$280,000 in Miami ≈ €250,696 in Madrid
Moving to Madrid from Miami with a family
Equivalence is solved so household net cash matches across both cities, with taxes, housing, childcare, healthcare, food, and travel all included.
What changes: Miami → Madrid
- ▴ 7 more vacation days per year in Madrid (statutory)
- ▴ 16 more paid parental-leave weeks (16 vs 0)
- ▴ Universal healthcare in Madrid (no premium / minimal OOP)
- ▴ Childcare drops ~$20k/yr in Madrid (subsidized)
- ▾ Income + payroll tax runs 34.7% in Madrid vs 19.8% in Miami
- ▴ Housing runs about 32% less in Madrid
- ▴ Groceries and dining runs about 16% less in Madrid
The headline math
| Miami household gross | $280,000 |
| Miami taxes (19.8%) | −$55,425 |
| Miami living costs | −$107,176 |
| Miami net cash | $117,400 |
| ≈ | |
| Madrid household gross needed | €250,696($285,856) |
| Madrid taxes (34.7%) | −€86,982 |
| Madrid living costs | −€60,753 |
| Madrid net cash | €102,960 |
Computed at the city-median tech-worker salary, Miami (a family with two kids) · effective tax rates: 19.8% vs 34.7%
The bottom line
- →$280,000 in Miami leaves about the same net cash as €250,696 in Madrid for this scenario, after real taxes and living costs.
- →Taxes take 19.8% of gross in Miami versus 34.7% in Madrid.
- →The biggest non-cash swing: 7 more vacation days per year in Madrid (statutory).
These numbers use one scenario's assumptions. Plug in your own salary, family size, and lifestyle.
Open the interactive calculator to run your own →No signup. Your salary stays in your browser — we never see it.
Moving from Miami to Madrid for a family
For a family of four, this comparison produces a different answer than a single-person look at the same cities. Childcare costs, parental leave policy, and the second earner's tax treatment all push the number. With a partner at 60% of the primary salary and two kids in daycare, a $280,000 household in Miami needs €250,696 in Madrid to keep the same net cash.
Childcare is the biggest single swing factor in this comparison. Miami households pay $21,600 per year; Madrid caps it at €1,087 via subsidy. That difference flows directly to net cash. A standard salary comparison won't show it at all.
Parental leave: Madrid provides 16 weeks paid vs 0 in Miami. A new child in the first year of the move is exactly the scenario where that gap shows up as real money (and real stress avoided).
With kids in the house, healthcare is the line that quietly compounds. Madrid runs a universal system, so a rough year doesn't turn into a billing event. The Miami side carries $9,292 a year in premiums and out-of-pocket costs, exposure that simply doesn't follow you across.
K-12 schools score higher on PISA 2022 in USA (489 (math 465, reading 504, science 499)) than in Spain (477 (math 473, reading 474, science 485)), a 12-point gap on the OECD's standardized 15-year-old assessment. PISA is one signal; local school choice and curriculum philosophy matter at least as much.
Madrid also adds 7 more vacation days per year (22 vs 15). With kids, that is school breaks actually covered without burning PTO.
The second-earner question is worth running separately. In high-childcare-cost cities, full-time daycare can eat most of a partner's after-tax income. In Madrid, subsidized childcare changes that math entirely: both salaries actually make it to the household. Use the "Partner works in" toggle in the calculator to see what that shift does to your specific numbers.
Understand what's behind these numbers
Common questions
How much do you need to earn in Madrid to match a $280,000 salary in Miami?
About €250,696. cityparity solves for the Madrid gross salary whose net cash (after taxes, housing, childcare, healthcare, and the rest) equals what you keep in Miami. It's an equivalence, not a raw conversion.

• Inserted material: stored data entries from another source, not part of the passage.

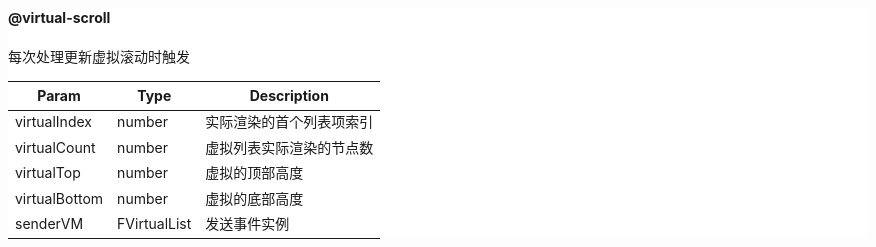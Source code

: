 #### @virtual-scroll

每次处理更新虚拟滚动时触发

| Param | Type | Description |
| ----- | ---- | ----------- |
| virtualIndex | number | 实际渲染的首个列表项索引 |
| virtualCount | number | 虚拟列表实际渲染的节点数 |
| virtualTop | number | 虚拟的顶部高度 |
| virtualBottom | number | 虚拟的底部高度 |
| senderVM | FVirtualList | 发送事件实例 |

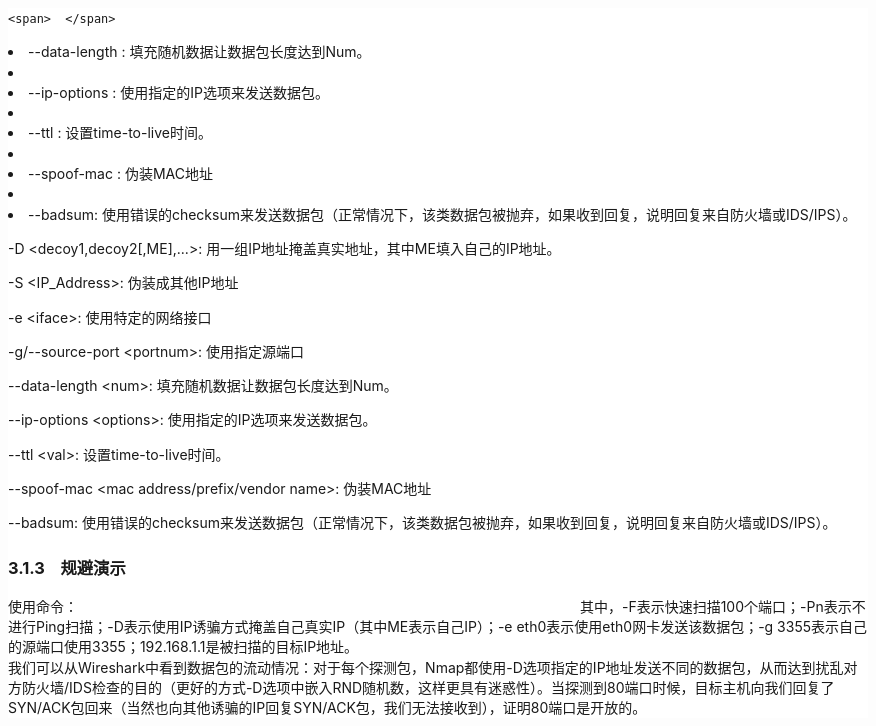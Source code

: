     <span>  </span>
  </li>
  <li class="alt">
    <span>--data-length <num>: 填充随机数据让数据包长度达到Num。  </span>
  </li>
  <li class="">
    <span>  </span>
  </li>
  <li class="alt">
    <span>--ip-options <options>: 使用指定的IP选项来发送数据包。  </span>
  </li>
  <li class="">
    <span>  </span>
  </li>
  <li class="alt">
    <span>--ttl <val>: 设置time-to-live时间。  </span>
  </li>
  <li class="">
    <span>  </span>
  </li>
  <li class="alt">
    <span>--spoof-mac <mac address/prefix/vendor name>: 伪装MAC地址  </span>
  </li>
  <li class="">
    <span>  </span>
  </li>
  <li class="alt">
    <span>--badsum: 使用错误的checksum来发送数据包（正常情况下，该类数据包被抛弃，如果收到回复，说明回复来自防火墙或IDS/IPS）。  </span>
  </li>
</ol>

-D &lt;decoy1,decoy2[,ME],...>: 用一组IP地址掩盖真实地址，其中ME填入自己的IP地址。

-S &lt;IP_Address>: 伪装成其他IP地址

-e &lt;iface>: 使用特定的网络接口

-g/--source-port &lt;portnum>: 使用指定源端口

--data-length &lt;num>: 填充随机数据让数据包长度达到Num。

--ip-options &lt;options>: 使用指定的IP选项来发送数据包。

--ttl &lt;val>: 设置time-to-live时间。

--spoof-mac &lt;mac address/prefix/vendor name>: 伪装MAC地址

--badsum: 使用错误的checksum来发送数据包（正常情况下，该类数据包被抛弃，如果收到回复，说明回复来自防火墙或IDS/IPS）。</pre>
### <a name="t42"></a>3.1.3    规避演示

使用命令：
  <span style="color:white">nmap -v -F -Pn -D192.168.1.100,192.168.1.102,ME -e eth0 -g 3355 192.168.1.1</span>
其中，-F表示快速扫描100个端口；-Pn表示不进行Ping扫描；-D表示使用IP诱骗方式掩盖自己真实IP（其中ME表示自己IP）；-e eth0表示使用eth0网卡发送该数据包；-g 3355表示自己的源端口使用3355；192.168.1.1是被扫描的目标IP地址。
  <img src="http://my.csdn.net/uploads/201207/01/1341106610_5800.jpg" alt="" /><br />
我们可以从Wireshark中看到数据包的流动情况：对于每个探测包，Nmap都使用-D选项指定的IP地址发送不同的数据包，从而达到扰乱对方防火墙/IDS检查的目的（更好的方式-D选项中嵌入RND随机数，这样更具有迷惑性）。当探测到80端口时候，目标主机向我们回复了SYN/ACK包回来（当然也向其他诱骗的IP回复SYN/ACK包，我们无法接收到），证明80端口是开放的。


[1]: http://aspirationflowspace.googlecode.com/files/Nmap%E6%89%AB%E6%8F%8F%E5%8E%9F%E7%90%86%E4%B8%8E%E7%94%A8%E6%B3%95.pdf
[2]: http://www.nmap.org
[3]: http://www.163.com
[4]: http://aspirationflowspace.googlecode.com/files/Syngress%20-%20Secrets%20of%20Network%20Cartography%20-%20A%20Comprehensive%20Guide%20to%20Nmap%20-%20Complete.pdf
[5]: http://aspirationflowspace.googlecode.com/files/nmap-mindmap.pdf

How much is childcare in Madrid compared with Miami?
Childcare is one of the biggest swings for a family moving from Miami to Madrid. cityparity nets each city's daycare cost against any government child allowance, so the figure reflects what you'd actually pay out of pocket.
Is healthcare free in Madrid?
Madrid has universal healthcare, so there are no US-style premiums or large deductibles. cityparity counts that as real money you don't spend, which is part of why the equivalent salary is lower than the raw number suggests.
How much vacation and parental leave do you get in Madrid?
Madrid has about 36 paid days off a year (vacation plus public holidays) and 16 weeks of parental leave. cityparity surfaces these as deltas rather than dollars, because time off is part of the real comparison.